Hot Stamper Pressings of the Music of Sting and The Police Available Now

One of our good customers had this to say about a record he read about on the blog, the Nautilus pressing of Ghost in the Machine.

Hey Tom,   

Did you write something about the Nautilus record… I thought so, but I couldn’t find it.

[This Ghost in the Machine link will take you to it.]

This is one of my favorites from my teenage years and so I decided to do my own little test… Sterling vs. Nautilus vs. Half Speed Abbey Road reissue… it feels pretty clear the Sterling is tops with Nautilus close but I am surprised at how muddy the bass sounds on the new one. And just how tamped down the record sounds. Which is I guess your point.

Geoff

Geoff,

You now know a great deal more about this album than most of the audiophiles expressing their opinions on audiophile forums.
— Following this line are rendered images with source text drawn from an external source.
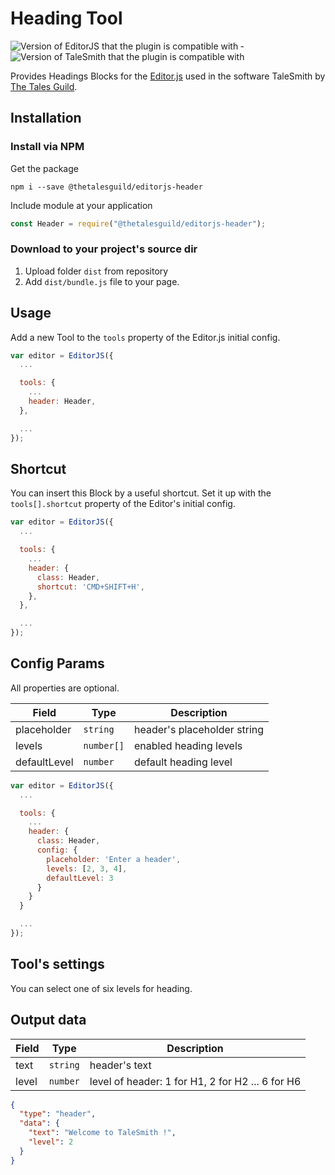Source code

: # Heading Tool

![Version of EditorJS that the plugin is compatible with](https://badgen.net/badge/Editor.js/v2.0/blue)
&#x2011;
![Version of TaleSmith that the plugin is compatible with](https://badgen.net/badge/TaleSmith/v0.0.1/B51F3E)

Provides Headings Blocks for the [Editor.js](https://ifmo.su/editor) used in the software TaleSmith by [The Tales Guild](https://thetalesguild.com).

## Installation

### Install via NPM

Get the package

```shell
npm i --save @thetalesguild/editorjs-header
```

Include module at your application

```javascript
const Header = require("@thetalesguild/editorjs-header");
```

### Download to your project's source dir

1. Upload folder `dist` from repository
2. Add `dist/bundle.js` file to your page.

## Usage

Add a new Tool to the `tools` property of the Editor.js initial config.

```javascript
var editor = EditorJS({
  ...

  tools: {
    ...
    header: Header,
  },

  ...
});
```

## Shortcut

You can insert this Block by a useful shortcut. Set it up with the `tools[].shortcut` property of the Editor's initial config.

```javascript
var editor = EditorJS({
  ...

  tools: {
    ...
    header: {
      class: Header,
      shortcut: 'CMD+SHIFT+H',
    },
  },

  ...
});
```

## Config Params

All properties are optional.

| Field        | Type       | Description                 |
| ------------ | ---------- | --------------------------- |
| placeholder  | `string`   | header's placeholder string |
| levels       | `number[]` | enabled heading levels      |
| defaultLevel | `number`   | default heading level       |

```javascript
var editor = EditorJS({
  ...

  tools: {
    ...
    header: {
      class: Header,
      config: {
        placeholder: 'Enter a header',
        levels: [2, 3, 4],
        defaultLevel: 3
      }
    }
  }

  ...
});
```

## Tool's settings

You can select one of six levels for heading.

## Output data

| Field | Type     | Description                                      |
| ----- | -------- | ------------------------------------------------ |
| text  | `string` | header's text                                    |
| level | `number` | level of header: 1 for H1, 2 for H2 ... 6 for H6 |

```json
{
  "type": "header",
  "data": {
    "text": "Welcome to TaleSmith !",
    "level": 2
  }
}
```
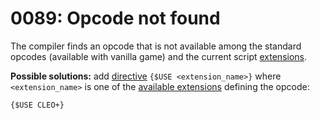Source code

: # 0089: Opcode not found

The compiler finds an opcode that is not available among the standard opcodes \(available with vanilla game\) and the current script [extensions](../../edit-modes/extensions.md).

**Possible solutions:** add [directive](../../coding/directives.md#usduse) `{$USE <extension_name>}` where `<extension_name>` is one of the [available extensions](../../edit-modes/extensions.md#extensions-list) defining the opcode:

```text
{$USE CLEO+}
```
You conducted a shootout, something most of them can’t be bothered to do.

You should not be surprised about muddy bass on Half-Speed mastered records, they all have it.

And tamped down? Tell me about it.

Compressed and lifeless are two qualities the audiophile record can be guaranteed to deliver. How these companies get away with producing one shitty remaster after another is beyond me. They’ve been making this junk for more than forty years and they apparently haven’t learned anything about records in all that time.

Welcome to the upside-down world of the modern audiophile record. The worse they sound, the more audiophiles seem to like them.

Your shootout provided you with a good lesson to learn right from the start. It has set you on a better path.

Try this experiment: Take four or five UK pressings, clean them up and then compare them to any of the ones you played — the sound should be night and day better. And, after doing that shootout, one of the four or five would be a truly Hot Stamper pressing.